The situation will be familiar to all keen readers of fantasy. A single person has the ability to save the day, but strong forces oppose him or her. The themes are vast, the stakes are high, and dangerous situations abound, leading to heart-stopping exploits, adventures and escapes. That being said, this is an original book in many ways. A multitude of delightful creatures and plants left Edefia with the Runaways, and they are definitely one of the major attractions of the book. They include plants which squabble and faint, tiny hens that wear woolly jackets and complain constantly of the cold, and best of all, the charming Lunatrixes who serve the family of the Gracious. These funny, wise creatures delight in filling their sentences with vocabulary they have not really understood, which manages to lighten the most frightening situations. In fact the book's website is well worth a visit, if only to see drawings and descriptions of all these creatures. Another unusual aspect is the fact that the heroine is surrounded by her family and friends, who love her deeply and devote themselves to training her for her destiny. Surprisingly, the question of what will happen to the non-Edefian members of her close circle if the Runaways return home is never raised, even by Gus.

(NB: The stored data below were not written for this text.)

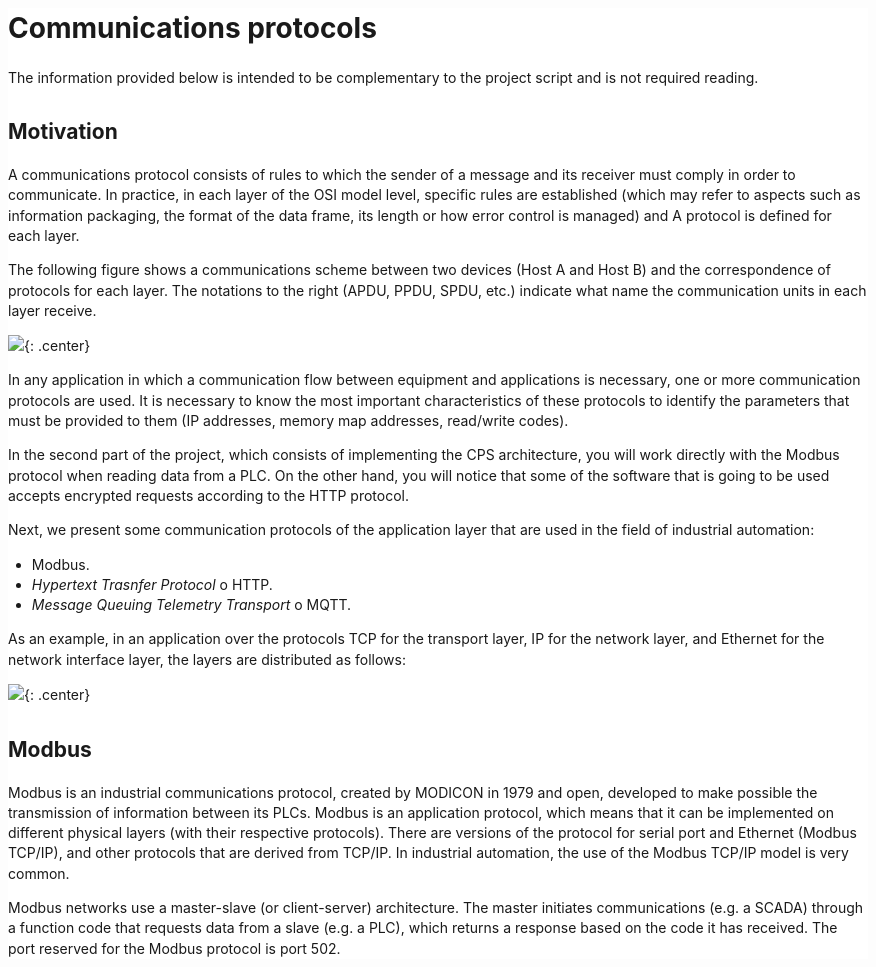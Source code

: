 



# Communications protocols

The information provided below is intended to be complementary to the project script and is not required reading.

## Motivation

A communications protocol consists of rules to which the sender of a message and its receiver must comply in order to communicate. In practice, in each layer of the OSI model level, specific rules are established (which may refer to aspects such as information packaging, the format of the data frame, its length or how error control is managed) and A protocol is defined for each layer.

The following figure shows a communications scheme between two devices (Host A and Host B) and the correspondence of protocols for each layer. The notations to the right (APDU, PPDU, SPDU, etc.) indicate what name the communication units in each layer receive.

![](img/0_1.png){: .center}

In any application in which a communication flow between equipment and applications is necessary, one or more communication protocols are used. It is necessary to know the most important characteristics of these protocols to identify the parameters that must be provided to them (IP addresses, memory map addresses, read/write codes).

In the second part of the project, which consists of implementing the CPS architecture, you will work directly with the Modbus protocol when reading data from a PLC. On the other hand, you will notice that some of the software that is going to be used accepts encrypted requests according to the HTTP protocol.

Next, we present some communication protocols of the application layer that are used in the field of industrial automation:

- Modbus.
- *Hypertext Trasnfer Protocol* o HTTP.
- *Message Queuing Telemetry Transport* o MQTT.

As an example, in an application over the protocols TCP for the transport layer, IP for the network layer, and Ethernet for the network interface layer, the layers are distributed as follows:

![](img/0_2.png){: .center}

## Modbus

Modbus is an industrial communications protocol, created by MODICON in 1979 and open, developed to make possible the transmission of information between its PLCs. Modbus is an application protocol, which means that it can be implemented on different physical layers (with their respective protocols). There are versions of the protocol for serial port and Ethernet (Modbus TCP/IP), and other protocols that are derived from TCP/IP. In industrial automation, the use of the Modbus TCP/IP model is very common.

Modbus networks use a master-slave (or client-server) architecture. The master initiates communications (e.g. a SCADA) through a function code that requests data from a slave (e.g. a PLC), which returns a response based on the code it has received. The port reserved for the Modbus protocol is port 502.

This series is popular in many countries, and has been translated in several languages. Sadly, it is here that the book shows its greatest weakness. Translation is a difficult thing to do at the best of times: the ornate phrasing of one language, heavily loaded with adverbs and adjectives, may sit uncomfortably when rendered closely into a tradition where the mood of a scene is more often shown by what people say and do. And the challenge here is even harder: to take young teen language from one culture and transpose it into the somewhat different speech and idioms of another. Unfortunately the result here is a mish-mash of formal, wordy sentences interspersed with a variety of slang expressions which range from fairly up-to-date words to things no self-respecting young English-speaker would use these days. Gosh and off your rocker bump uncomfortably up against totally OTT and for sure, not to mention the assertion from a Year Eight boy that maths is pretty much his forte. The contrasts push the reader out of the story, and make even the most attractive characters seem artificial.
Despite this complaint the story is sufficiently original to merit reading, and readers who are willing to ignore the awkwardness of the language will soon find themselves immersed in a series of gripping adventures.
Another young girl who finds she is to be a queen can be found in the excellent City of Thieves by Ellen Renner, and a girl with unusual talents who has to battle original and terrifying villains will be encountered in the seriously spooky Lockwood and Co: The Screaming Staircase by Jonathan Stroud.